Pukul enam sore, Anna melangkah masuk ke loby apartemen dengan perasaan yang susah dijelaskan. Anna menarik napas dalam-dalam lalu menghembuskan dengan pelan. Benar-benar dia sangat bingung.
"Makan malam keluarga?"
"Bertemu ibu kak Afdan?"
"Maksudnya, apakah kak Afdan menyukaiku?" batinnya. Banyak pertanyaan yang ada di otaknya. Anna mengusap wajahnya frustasi. Seharusnya dia tidak terjebak oleh perasaan yang aneh ini. Apa jadinya sekarang? Dia seperti perempuan yang tidak tahu malu saja.
"Anna, kamu sudah menikah!" gerutunya dalam hati. Kata-kata itu selalu diucapkan di hatinya biar perasaanya tidak kemana-mana saat ini.
Klek~
Pintu dibuka. Seharusnya Farid berada di apartemen namun jejak lelaki itu sama sekali tidak terlihat. Sepertinya Farid sudah pergi ke rumah kekasihnya itu. Ya, setidaknya dia bisa tenang karena Farid selalu menambah beban hidupnya saja.
"Baru pulang?" tiba-tiba suara itu terdengar. Anna spontan membulatkan mata saat Farid baru saja keluar dari toilet.
"Kau di sini?" Farid menganggukan kepala.
"Tentu saja, kau pikir aku di mana?" balasnya. Farid berjalan mendekati Anna yang sedang berdiri terpatung di depan pintu. Anna menghela napas panjang.
"Mau makan malam bersamaku?" tanyanya. Alis Anna berkerut.
"Kau tidak sedang kesurupan kan? Kebetulan sekali mengajakku!" cetusnya. Farid menggelengkan kepala.
"Tentu saja tidak! Aku benar-benar serius mengajakmu, kau pikir aku bercanda apa?" ucap Farid.

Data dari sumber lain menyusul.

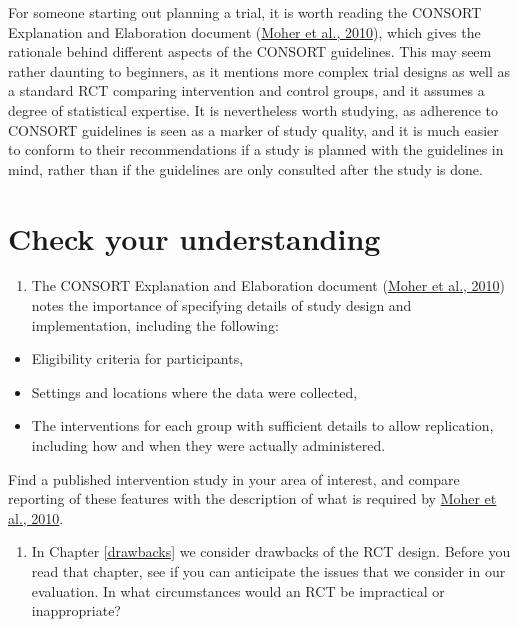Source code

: \documentclass{krantz}
\providecommand{\tightlist}{%
\setlength{\itemsep}{0pt}\setlength{\parskip}{0pt}}
\begin{document}
For someone starting out planning a trial, it is worth reading the CONSORT Explanation and Elaboration document (\protect\hyperlink{ref-moher2010}{Moher et al., 2010}), which gives the rationale behind different aspects of the CONSORT guidelines. This may seem rather daunting to beginners, as it mentions more complex trial designs as well as a standard RCT comparing intervention and control groups, and it assumes a degree of statistical expertise. It is nevertheless worth studying, as adherence to CONSORT guidelines is seen as a marker of study quality, and it is much easier to conform to their recommendations if a study is planned with the guidelines in mind, rather than if the guidelines are only consulted after the study is done.

\hypertarget{check-your-understanding-9}{%
\section{Check your understanding}\label{check-your-understanding-9}}

\begin{enumerate}
\def\labelenumi{\arabic{enumi}.}
\tightlist
\item
  The CONSORT Explanation and Elaboration document (\protect\hyperlink{ref-moher2010}{Moher et al., 2010}) notes the importance of specifying details of study design and implementation, including the following:
\end{enumerate}

\begin{itemize}
\tightlist
\item
  Eligibility criteria for participants,  
\item
  Settings and locations where the data were collected,  
\item
  The interventions for each group with sufficient details to allow replication, including how and when they were actually administered.
\end{itemize}

Find a published intervention study in your area of interest, and compare reporting of these features with the description of what is required by \protect\hyperlink{ref-moher2010}{Moher et al., 2010}.

\begin{enumerate}
\def\labelenumi{\arabic{enumi}.}
\setcounter{enumi}{1}
\tightlist
\item
  In Chapter \ref{drawbacks} we consider drawbacks of the RCT design. Before you read that chapter, see if you can anticipate the issues that we consider in our evaluation. In what circumstances would an RCT be impractical or inappropriate?
\end{enumerate}
\end{document}
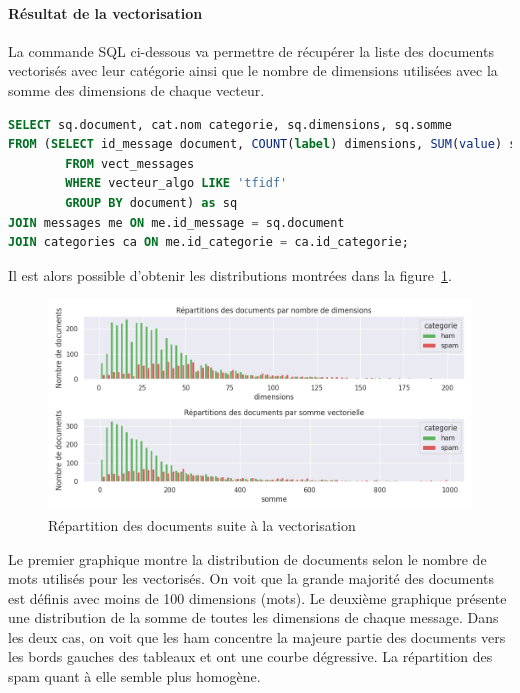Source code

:         \paragraph{Résultat de la vectorisation}
        La commande SQL ci-dessous va permettre de récupérer la liste des documents vectorisés avec leur catégorie ainsi que le nombre de dimensions utilisées avec la somme des dimensions de chaque vecteur.
        \begin{lstlisting}[title=Commande SQL pour lister les documents vectoriser, language=SQL]
SELECT sq.document, cat.nom categorie, sq.dimensions, sq.somme
FROM (SELECT id_message document, COUNT(label) dimensions, SUM(value) somme
        FROM vect_messages
        WHERE vecteur_algo LIKE 'tfidf'
        GROUP BY document) as sq
JOIN messages me ON me.id_message = sq.document
JOIN categories ca ON me.id_categorie = ca.id_categorie;
        \end{lstlisting}
        Il est alors possible d'obtenir les distributions montrées dans la figure~\ref{fig:tfidf_distr}.
        \begin{figure}[H]
            \includegraphics[width=\linewidth]{img/vectdash}
            \caption{Répartition des documents suite à la vectorisation}
            \label{fig:tfidf_distr}
        \end{figure}
        Le premier graphique montre la distribution de documents selon le nombre de mots utilisés pour les vectorisés.
        On voit que la grande majorité des documents est définis avec moins de 100 dimensions (mots).
        Le deuxième graphique présente une distribution de la somme de toutes les dimensions de chaque message.
        Dans les deux cas, on voit que les ham concentre la majeure partie des documents vers les bords gauches des tableaux et ont une courbe dégressive.
        La répartition des spam quant à elle semble plus homogène.\\

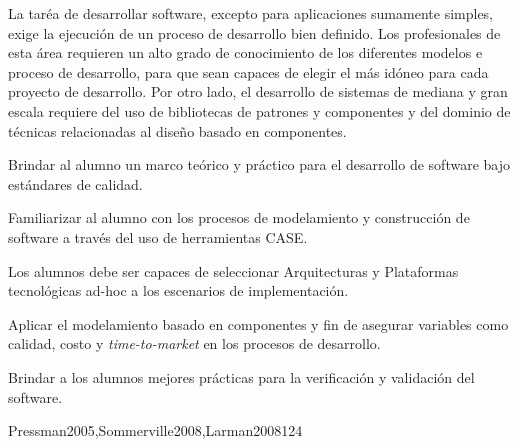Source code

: \begin{syllabus}


\begin{justification}
La taréa de desarrollar software, excepto para aplicaciones sumamente simples, exige la ejecución de un proceso de desarrollo bien definido. 
Los profesionales de esta área requieren un alto grado de conocimiento de los diferentes modelos e proceso de desarrollo, 
para que sean capaces de elegir el más idóneo para cada proyecto de desarrollo. Por otro lado, el desarrollo de sistemas 
de mediana y gran escala requiere del uso de bibliotecas de patrones y componentes y del dominio de técnicas relacionadas al 
diseño basado en componentes.
\end{justification}

\begin{goals}
\item Brindar al alumno un marco teórico y práctico para el desarrollo de software bajo estándares de calidad.
\item Familiarizar al alumno con los procesos de modelamiento y construcción de software a través del uso de herramientas CASE.
\item Los alumnos debe ser capaces de seleccionar Arquitecturas y Plataformas tecnológicas ad-hoc a los escenarios de implementación.
\item Aplicar el modelamiento basado en componentes y fin de asegurar variables como calidad, costo  y \textit{time-to-market} en los procesos de desarrollo.
\item Brindar a los alumnos mejores prácticas para la verificación y validación del software.
\end{goals}

\begin{outcomes}
\end{outcomes}

\begin{unit}{\SESoftwareDesignDef}{Pressman2005,Sommerville2008,Larman2008}{12}{4}
    \SESoftwareDesignAllTopics
    \SESoftwareDesignAllObjectives
\end{unit}


\end{syllabus}
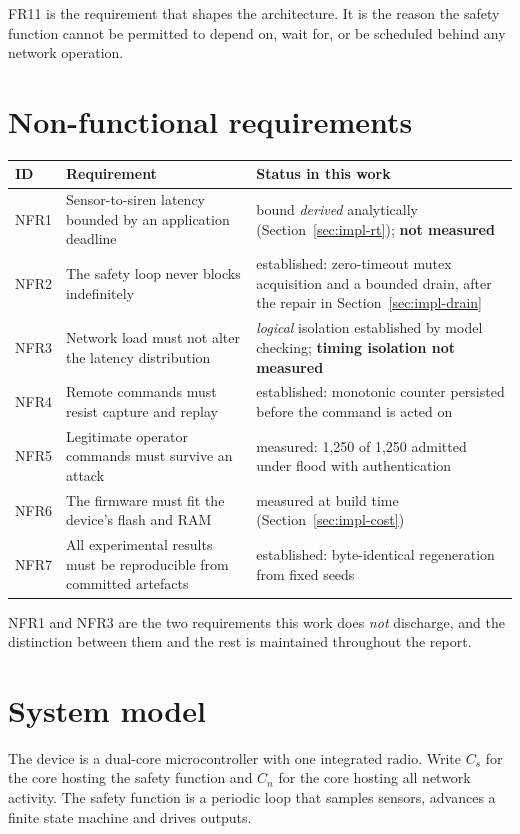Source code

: FR11 is the requirement that shapes the architecture. It is the reason the safety function
cannot be permitted to depend on, wait for, or be scheduled behind any network operation.

\section{Non-functional requirements}

\begin{longtable}{@{}p{}p{}p{}@{}}
\toprule
\textbf{ID} & \textbf{Requirement} & \textbf{Status in this work} \\
\midrule
\endhead
NFR1 & Sensor-to-siren latency bounded by an application deadline & bound \emph{derived}
analytically (Section~\ref{sec:impl-rt}); \textbf{not measured} \\
NFR2 & The safety loop never blocks indefinitely & established: zero-timeout mutex acquisition
and a bounded drain, after the repair in Section~\ref{sec:impl-drain} \\
NFR3 & Network load must not alter the latency distribution & \emph{logical} isolation
established by model checking; \textbf{timing isolation not measured} \\
NFR4 & Remote commands must resist capture and replay & established: monotonic counter
persisted before the command is acted on \\
NFR5 & Legitimate operator commands must survive an attack & measured: 1,250 of 1,250 admitted
under flood with authentication \\
NFR6 & The firmware must fit the device's flash and RAM & measured at build time
(Section~\ref{sec:impl-cost}) \\
NFR7 & All experimental results must be reproducible from committed artefacts & established:
byte-identical regeneration from fixed seeds \\
\bottomrule
\end{longtable}

NFR1 and NFR3 are the two requirements this work does \emph{not} discharge, and the distinction
between them and the rest is maintained throughout the report.

\section{System model}

The device is a dual-core microcontroller with one integrated radio. Write $C_{s}$ for the core
hosting the safety function and $C_{n}$ for the core hosting all network activity. The safety
function is a periodic loop that samples sensors, advances a finite state machine and drives
outputs.

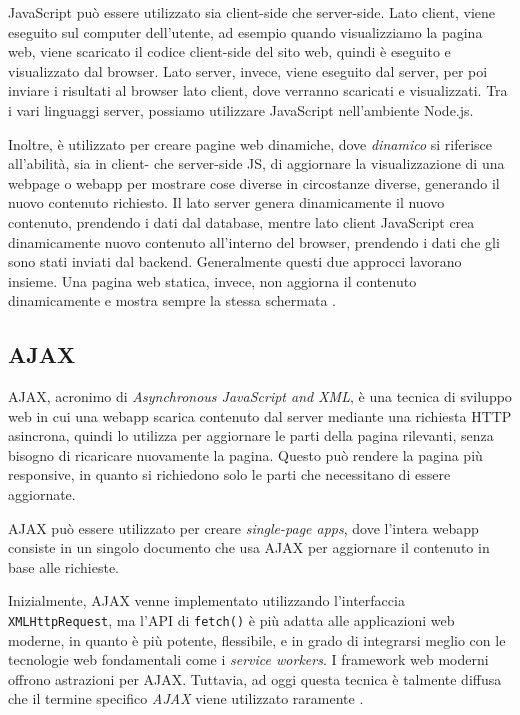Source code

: JavaScript può essere utilizzato sia client-side che server-side. Lato client, viene eseguito sul computer dell'utente, ad esempio quando visualizziamo la pagina web, viene scaricato il codice client-side del sito web, quindi è eseguito e visualizzato dal browser. Lato server, invece, viene eseguito dal server, per poi inviare i risultati al browser lato client, dove verranno scaricati e visualizzati. Tra i vari linguaggi server, possiamo utilizzare JavaScript nell'ambiente Node.js.

Inoltre, è utilizzato per creare pagine web dinamiche, dove \textit{dinamico} si riferisce all'abilità, sia in client- che server-side JS, di aggiornare la visualizzazione di una webpage o webapp per mostrare cose diverse in circostanze diverse, generando il nuovo contenuto richiesto. Il lato server genera dinamicamente il nuovo contenuto, prendendo i dati dal database, mentre lato client JavaScript crea dinamicamente nuovo contenuto all'interno del browser, prendendo i dati che gli sono stati inviati dal backend. Generalmente questi due approcci lavorano insieme. Una pagina web statica, invece, non aggiorna il contenuto dinamicamente e mostra sempre la stessa schermata \cite{JavaScript}.

\subsection{AJAX}
AJAX, acronimo di \textit{Asynchronous JavaScript and XML}, è una tecnica di sviluppo web in cui una webapp scarica contenuto dal server mediante una richiesta HTTP asincrona, quindi lo utilizza per aggiornare le parti della pagina rilevanti, senza bisogno di ricaricare nuovamente la pagina. Questo può rendere la pagina più responsive, in quanto si richiedono solo le parti che necessitano di essere aggiornate.

AJAX può essere utilizzato per creare \textit{single-page apps}, dove l'intera webapp consiste in un singolo documento che usa AJAX per aggiornare il contenuto in base alle richieste.

Inizialmente, AJAX venne implementato utilizzando l'interfaccia \\\Verb_XMLHttpRequest_, ma l'API di \Verb_fetch()_ è più adatta alle applicazioni web moderne, in quanto è più potente, flessibile, e in grado di integrarsi meglio con le tecnologie web fondamentali come i \textit{service workers}. I framework web moderni offrono astrazioni per AJAX. Tuttavia, ad oggi questa tecnica è talmente diffusa che il termine specifico \textit{AJAX} viene utilizzato raramente \cite{AJAX}.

Dia spontan menarik tangan Anna menuju meja makan. Tas selempang yang ada ditangan istrinya diletakkan di atas meja.
"Aku membuat makanan untuk kita," sambung Farid. Dia mengeser kursi lalu mempersilahkan Anna untuk duduk di kursi makan.
Anna melihat dua menu masakan yang dibuat lelaki itu. "Bukannya kau bilang tidak pintar memasak? Mengapa tiba-tiba membuat makanan ini?" tanya Anna sambil menatap Farid yang duduk di depannya. Lelaki itu tersenyum.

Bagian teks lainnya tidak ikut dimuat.